Novartis, for one, is not currently pursuing its anti-CD40 MAb iscalimab in Graves', despite clearing phase II, a spokesperson for that company told Vantage, although he added that this might change. For now, the Swiss group is focused on other indications including kidney and liver transplantation, Sjögren’s syndrome, systemic lupus erythematosus and lupus nephritis.
|Selected projects in development for Graves' disease|
|Horizon Therapeutics||Anti-IGF-1R antibody||Optic, NCT03298867||Met all primary and ranked secondary endpoints|
|IMVT-1401/RVT-1401||Roivant/Immunovant||Anti-FcRn antibody||NCT03922321; NCT03938545||Dec 2019;
|CFZ533/iscalimab*||Novartis/Xoma||Anti-CD40 antibody||NCT02713256||Apr 2017|
|K1-70||AV7||TSH receptor antagonist||NCT02904330||Feb 2020|
|ATX-GD-59||Apitope International||TSH-receptor-derived apitopes||NCT02973802||Feb 2018|
|Source: EvaluatePharma, clinicaltrials.gov.|
The bar for companies hoping to catch up with teprotumumab in Graves’ now looks pretty high. Horizon reported in February that the Optic study had met its primary endpoint, with 83% of teprotumumab-treated patients seeing a reduction of 2mm or more in proptosis – eye bulging – at six months, versus 10% on placebo (Horizon eyes 2020 approval for Grave’s orbitopathy, March 1, 2019).

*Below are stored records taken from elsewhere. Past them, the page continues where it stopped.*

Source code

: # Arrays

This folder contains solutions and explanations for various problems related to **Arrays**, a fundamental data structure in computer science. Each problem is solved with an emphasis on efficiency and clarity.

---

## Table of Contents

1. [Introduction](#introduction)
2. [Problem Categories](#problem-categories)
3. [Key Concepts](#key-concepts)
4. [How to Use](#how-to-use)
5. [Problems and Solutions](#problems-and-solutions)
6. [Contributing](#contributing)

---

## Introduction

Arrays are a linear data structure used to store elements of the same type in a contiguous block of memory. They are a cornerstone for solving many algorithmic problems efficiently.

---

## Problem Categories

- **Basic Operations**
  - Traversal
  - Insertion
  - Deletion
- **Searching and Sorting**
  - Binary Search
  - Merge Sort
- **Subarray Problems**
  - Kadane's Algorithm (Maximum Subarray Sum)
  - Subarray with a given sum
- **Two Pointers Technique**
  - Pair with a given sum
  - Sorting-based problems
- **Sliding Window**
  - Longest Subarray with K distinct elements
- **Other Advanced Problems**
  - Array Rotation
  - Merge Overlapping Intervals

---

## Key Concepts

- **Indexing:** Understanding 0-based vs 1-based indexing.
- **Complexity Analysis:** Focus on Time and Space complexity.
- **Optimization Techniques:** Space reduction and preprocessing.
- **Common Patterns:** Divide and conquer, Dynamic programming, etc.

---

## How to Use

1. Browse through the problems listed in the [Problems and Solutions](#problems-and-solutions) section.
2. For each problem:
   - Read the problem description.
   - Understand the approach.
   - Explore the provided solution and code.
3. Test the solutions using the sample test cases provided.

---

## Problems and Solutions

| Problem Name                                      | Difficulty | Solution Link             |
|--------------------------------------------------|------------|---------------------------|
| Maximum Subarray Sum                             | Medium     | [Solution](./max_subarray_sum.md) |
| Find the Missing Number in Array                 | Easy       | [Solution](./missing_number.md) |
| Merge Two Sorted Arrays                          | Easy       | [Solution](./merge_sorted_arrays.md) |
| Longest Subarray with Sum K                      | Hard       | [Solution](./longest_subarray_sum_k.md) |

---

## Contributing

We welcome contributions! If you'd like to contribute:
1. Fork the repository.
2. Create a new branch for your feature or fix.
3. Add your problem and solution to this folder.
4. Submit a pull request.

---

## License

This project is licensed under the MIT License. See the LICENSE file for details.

New data presented at the American Society of Ophthalmic Plastic and Reconstructive Surgery meeting in October, on secondary endpoints including double vision and quality of life, have strengthened Horizon’s cause. Stifel analysts quoted one attendee, who described teprotumumab as “the brightest thing to happen in thyroid eye disease in my entire career”.
However, it might not all be plain sailing for the company. It is unclear whether the FDA will give teprotumumab the green light in mild disease; Optic only enrolled moderate-to-severe patients. Ms Thompson refused to be drawn on this, saying it was up to the agency. As for potential off-label use in mild patients in the event of a narrow approval, she said that physicians would have to make their own decisions here.
Reimbursement could also be an issue: teprotumumab will not immediately have a permanent J-code, which is used for Medicare billing, and might not receive one until early 2021. A spokesperson for Horizon told Vantage that this would not affect the launch; if approved, the company plans to initially commercialise the project using a miscellaneous J-code, which she described as common practice.
Horizon has the resources to launch teprotumumab itself. The company had $866m in cash at the last count and already has a 50-person sales force in place, according to Stifel, although the spokesperson would not confirm this number.
The group's continued transformation depends on it making a success of teprotumumab. Horizon will have to hope that the unmet need will help the project get a broad label and spur strong uptake.
This story has been updated to clarify the difference between thyroid eye disease and Graves'.